In the graph, horizontal annotations indicate throttling occurrence peaks. The baseline scenario, represented by the blue line, shows minimal throttling events. As the proportion of large records increases from 1% to 5%, we observe an increase in the rate at which your stream throttles your data, with a notable acceleration in throttling events between the 2% and 5% scenarios. This test demonstrates how Kinesis Data Streams manages increasing proportion of large records.
We recommend maintaining large records at 1-2% of your total record count for optimal performance. In production environments, actual stream behavior varies based on three key factors: the size of baseline records, the size of large records, and the frequency at which large records appear in the stream.
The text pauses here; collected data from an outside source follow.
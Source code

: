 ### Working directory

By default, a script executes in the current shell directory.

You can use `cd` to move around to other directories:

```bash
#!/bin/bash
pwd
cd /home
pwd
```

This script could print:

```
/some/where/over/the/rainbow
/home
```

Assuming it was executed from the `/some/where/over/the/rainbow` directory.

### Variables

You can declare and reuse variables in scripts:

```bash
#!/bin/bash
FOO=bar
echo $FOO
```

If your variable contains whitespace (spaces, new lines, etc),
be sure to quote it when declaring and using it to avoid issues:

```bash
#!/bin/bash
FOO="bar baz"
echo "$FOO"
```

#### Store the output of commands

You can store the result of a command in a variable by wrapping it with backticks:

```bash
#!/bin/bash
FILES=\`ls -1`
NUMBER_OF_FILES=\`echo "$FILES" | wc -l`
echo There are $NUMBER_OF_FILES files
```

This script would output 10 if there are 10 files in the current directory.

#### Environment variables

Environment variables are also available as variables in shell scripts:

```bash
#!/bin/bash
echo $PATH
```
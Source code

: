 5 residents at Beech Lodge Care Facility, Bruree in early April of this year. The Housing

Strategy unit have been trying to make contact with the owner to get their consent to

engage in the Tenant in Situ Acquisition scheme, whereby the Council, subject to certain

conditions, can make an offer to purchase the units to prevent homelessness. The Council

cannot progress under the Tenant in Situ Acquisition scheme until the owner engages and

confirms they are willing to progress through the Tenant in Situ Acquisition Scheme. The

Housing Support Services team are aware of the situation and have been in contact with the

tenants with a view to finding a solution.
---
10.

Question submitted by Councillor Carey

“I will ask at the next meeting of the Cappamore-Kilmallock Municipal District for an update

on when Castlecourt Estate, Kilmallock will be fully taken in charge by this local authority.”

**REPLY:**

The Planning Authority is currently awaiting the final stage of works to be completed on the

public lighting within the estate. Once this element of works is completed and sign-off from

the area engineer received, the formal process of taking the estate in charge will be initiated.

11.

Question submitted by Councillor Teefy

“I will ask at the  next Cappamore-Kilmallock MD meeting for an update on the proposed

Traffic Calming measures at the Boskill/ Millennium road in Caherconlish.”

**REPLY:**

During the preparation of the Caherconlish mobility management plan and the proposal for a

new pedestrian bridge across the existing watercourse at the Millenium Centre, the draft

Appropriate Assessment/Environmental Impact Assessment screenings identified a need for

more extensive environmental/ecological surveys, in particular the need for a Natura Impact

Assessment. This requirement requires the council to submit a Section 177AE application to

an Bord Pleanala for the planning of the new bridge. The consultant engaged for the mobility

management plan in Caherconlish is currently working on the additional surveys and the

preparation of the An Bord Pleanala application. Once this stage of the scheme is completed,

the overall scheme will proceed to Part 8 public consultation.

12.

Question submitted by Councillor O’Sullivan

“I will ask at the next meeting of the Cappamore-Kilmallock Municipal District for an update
We recommend that you test with your demand pattern to determine the specific behavior.
With on-demand streams, when the incoming traffic exceeds 500 KB/s per shard, it splits the shard within 15 minutes. The parent shard’s hash key values are redistributed evenly across child shards. Kinesis automatically scales the stream to increase the number of shards, enabling distribution of large records across a larger number of shards depending on the partition key strategy employed.
For optimal performance with large records:
- Use a random partition key strategy to distribute large records evenly across shards.
- Implement backoff and retry logic in producer applications.
- Monitor shard-level metrics to identify potential bottlenecks.
If you still need to continuously stream of large records, consider using Amazon S3 to store payloads and send only metadata references to the stream. Refer to Processing large records with Amazon Kinesis Data Streams for more information.
Conclusion
Amazon Kinesis Data Streams now supports record sizes up to 10MiB, a tenfold increase from the previous 1MiB limit. This enhancement simplifies data pipelines for IoT analytics, change data capture, and AI/ML workloads by eliminating the need for complex workarounds. You can continue using existing Kinesis Data Streams APIs without additional code changes and benefit from increased flexibility in handling intermittent large payloads.
- For optimal performance, we recommend maintaining large records at 1-2% of total record count.
- For best results with large records, implement a uniformly distributed partition key strategy to evenly distribute records across shards, include backoff and retry logic in producer applications, and monitor shard-level metrics to identify potential bottlenecks.
- Before increasing the maximum record size, verify that all downstream applications and consumers can handle larger records.